Texas gubernatorial candidate Wendy Davis admitted in an interview with the Dallas Morning News that she hasn't been totally accurate about her life's story, a compelling narrative she has used to appeal to voters in Texas and bolster her national profile.
"My language should be tighter," the Democratic state senator said. "I'm learning about using broader, looser language. I need to be more focused on the detail."
After her marathon filibuster against proposed abortion laws in the Texas legislature last summer, Davis was propelled to the national stage. The attention gave her the support and encouragement to announce a bid for governor in October.
She frequently shared her biography both before and after she started running for governor, saying she was a single mother by the age of 19 and lived in a trailer with her young daughter. From there, she eventually put herself through community college, Texas Christian University, and Harvard Law School with the help of scholarship and loans.
The Morning News, however, reported over the weekend that Davis became a single mother at 21, not 19, when she got divorced from her then-husband, who was directed to pay child support.
"She lived only a few months in the family mobile home while separated from her husband before moving into an apartment with her daughter," writes Wayne Slater, the paper's senior political writer.
Davis' campaign released a statement later Monday to clarify some of the details from her life.
"Wendy left home at 17, married when she was 18 and had her first daughter Amber when she was 19. She and her husband lived in a trailer, and Wendy continued to live there with Amber after they were separated."
"As a single mother at age 19, she often struggled to make ends meet," the statement continued. "Wendy filed for divorce when she was 20 and she and Amber lived for a short time with her mother. The divorce became final when she was 21."
Davis later got help from a second husband, Jeff Davis, who helped pay for her two years at Texas Christian University and her time at Harvard.
"When she was accepted to Harvard Law School, Jeff Davis cashed in his 401(k) account and eventually took out a loan to pay for her final year there," Slater reports.
The Texas Tribune also reported details from Wendy Davis' relationship with Jeff Davis, as well as her complicated life story, back in September.
While Davis was in Boston, her husband took care of their two young daughters, the Morning News article stated.
However, according to the statement provided by her campaign, the girls lived with Davis in Boston during her first year at law school. After that, the girls lived in Fort Worth and Davis commuted weekly to see them. Her mother played a "daily caretaking role" to help Jeff Davis, her campaign said.
After she graduated from Harvard, she came back to Fort Worth and completed a judicial clerkship and worked as an attorney at the law firm Haynes and Boone.

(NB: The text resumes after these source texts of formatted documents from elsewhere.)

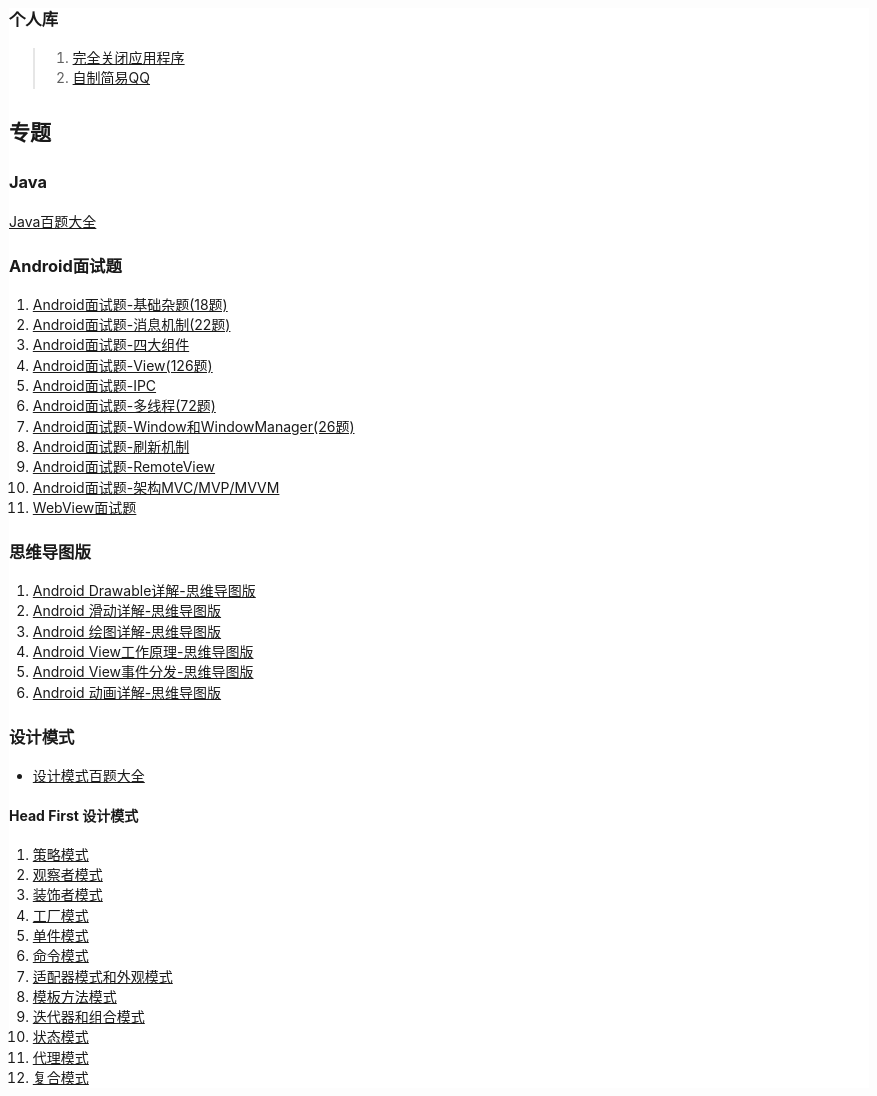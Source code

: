 ### 个人库
>1. [完全关闭应用程序](http://blog.csdn.net/feather_wch/article/details/51360774)
>1. [自制简易QQ](http://blog.csdn.net/feather_wch/article/details/52046835)

## 专题

### Java

[Java百题大全](http://blog.csdn.net/feather_wch/article/details/78733436)

### Android面试题
1. [Android面试题-基础杂题(18题)](https://blog.csdn.net/feather_wch/article/details/81135996)
1. [Android面试题-消息机制(22题)](https://blog.csdn.net/feather_wch/article/details/81136078)
1. [Android面试题-四大组件](https://blog.csdn.net/feather_wch/article/details/81136168)
1. [Android面试题-View(126题)](https://blog.csdn.net/feather_wch/article/details/81136256)
1. [Android面试题-IPC](https://blog.csdn.net/feather_wch/article/details/81136290)
1. [Android面试题-多线程(72题)](https://blog.csdn.net/feather_wch/article/details/81207725)
1. [Android面试题-Window和WindowManager(26题)](https://blog.csdn.net/feather_wch/article/details/81437056)
1. [Android面试题-刷新机制](https://blog.csdn.net/feather_wch/article/details/81437689)
1. [Android面试题-RemoteView](https://blog.csdn.net/feather_wch/article/details/81463442)
1. [Android面试题-架构MVC/MVP/MVVM](https://blog.csdn.net/feather_wch/article/details/81282033)
1. [WebView面试题](https://blog.csdn.net/feather_wch/article/details/82292061)

### 思维导图版
1. [Android Drawable详解-思维导图版](https://blog.csdn.net/feather_wch/article/details/81323228)
1. [Android 滑动详解-思维导图版](https://blog.csdn.net/feather_wch/article/details/81323233)
1. [Android 绘图详解-思维导图版](https://blog.csdn.net/feather_wch/article/details/81323246)
1. [Android View工作原理-思维导图版](https://blog.csdn.net/feather_wch/article/details/81503742)
1. [Android View事件分发-思维导图版](https://blog.csdn.net/feather_wch/article/details/81503716)
1. [Android 动画详解-思维导图版](https://blog.csdn.net/feather_wch/article/details/81503233)

### 设计模式

* [设计模式百题大全](http://blog.csdn.net/feather_wch/article/details/78674418)

#### Head First 设计模式
1. [策略模式](http://blog.csdn.net/feather_wch/article/details/78532998 "策略模式《Head First 设计模式》")
1. [观察者模式 ](http://blog.csdn.net/feather_wch/article/details/78538902)
1. [装饰者模式 ](http://blog.csdn.net/feather_wch/article/details/78490144)
1. [工厂模式 ](http://blog.csdn.net/feather_wch/article/details/78500923)
1. [单件模式](http://blog.csdn.net/feather_wch/article/details/78517568)
1. [命令模式 ](http://blog.csdn.net/feather_wch/article/details/78518780)
1. [适配器模式和外观模式](http://blog.csdn.net/feather_wch/article/details/78559517)
1. [模板方法模式](http://blog.csdn.net/feather_wch/article/details/78593601)
1. [迭代器和组合模式](http://blog.csdn.net/feather_wch/article/details/78623512)
1. [状态模式](http://blog.csdn.net/feather_wch/article/details/78647901)
1. [代理模式 ](http://blog.csdn.net/feather_wch/article/details/78658445)
1. [复合模式](http://blog.csdn.net/feather_wch/article/details/78667653)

Jeff Davis told the Morning News he "opened some doors for her with some people" so she could pursue her interest in running for city council in 1996. She lost, but ran two years later and won.
Jeff and Wendy Davis ended up getting divorced in 2005, roughly when her final Harvard payment was due.
"I made the last payment, and it was the next day she left," Jeff Davis told the Morning News.
Wendy Davis took issue with the idea that he solely supported her.
"I was a vibrant part of contributing to our family finances from the time I graduated to the time we separated in 2003," she told the paper. "The idea that suddenly there was this instantaneous departure after Jeff had partnered so beautifully with me in putting me through school is just absurd."
Slater reports: "In his initial divorce filing, Jeff Davis said the marriage had failed, citing adultery on her part and conflicts that the couple could not overcome. The final court decree makes no mention of infidelity, granting the divorce solely "on the ground of insupportability.""
Jeff Davis won parental custody, and Wendy Davis agreed to pay $1,200 per month in child support, according to the report. Citing her own rocky childhood, Wendy Davis said she wanted her daughters to stay in the home they grew up in.
"I very willingly, as part of my divorce settlement, paid child support. That was at my request, not any court telling me I needed to financially support my daughters," she said.
Her campaign, however, said Jeff and Wendy Davis shared custody of both daughters after the final divorce proceedings.
Davis is on good terms with her daughters, who are now adults. They support their mother's run for governor and appear in a campaign video for her.
"She and Jeff Davis have a healthy and respectful relationship based on their
mutual love of their daughters," her campaign said.
Twitter lit afire Monday with critics blasting Davis for leaving out key parts of her personal history, such as the help she received from Jeff Davis. The hashtag #MoreFakeThanWendyDavis, used mostly by conservatives, became a trending topic on the social media site.
Though she admitted some details had been blurred, Davis defended her overall story as a young single mother who rose out of poverty and built a successful career.
"Most people would identify with the fact that we tend to be defined by the struggles we came through than by the successes. And certainly for me that's true," she told the Morning News. "When I think about who I am and how it's reflected in the things I worked on, it comes from that place."
Davis raised a sizable $12 million last year, but she's still far behind from likely GOP nominee and Texas Attorney General Greg Abbott, who took in $16 million and had $27 million cash on hand.
In the statement sent by her campaign, Davis dismissed attacks from her opponents over the Morning News article.
"(The attacks) won't work, because my story is the story of millions of Texas women who know the strength it takes when you're young, alone and a mother," she said.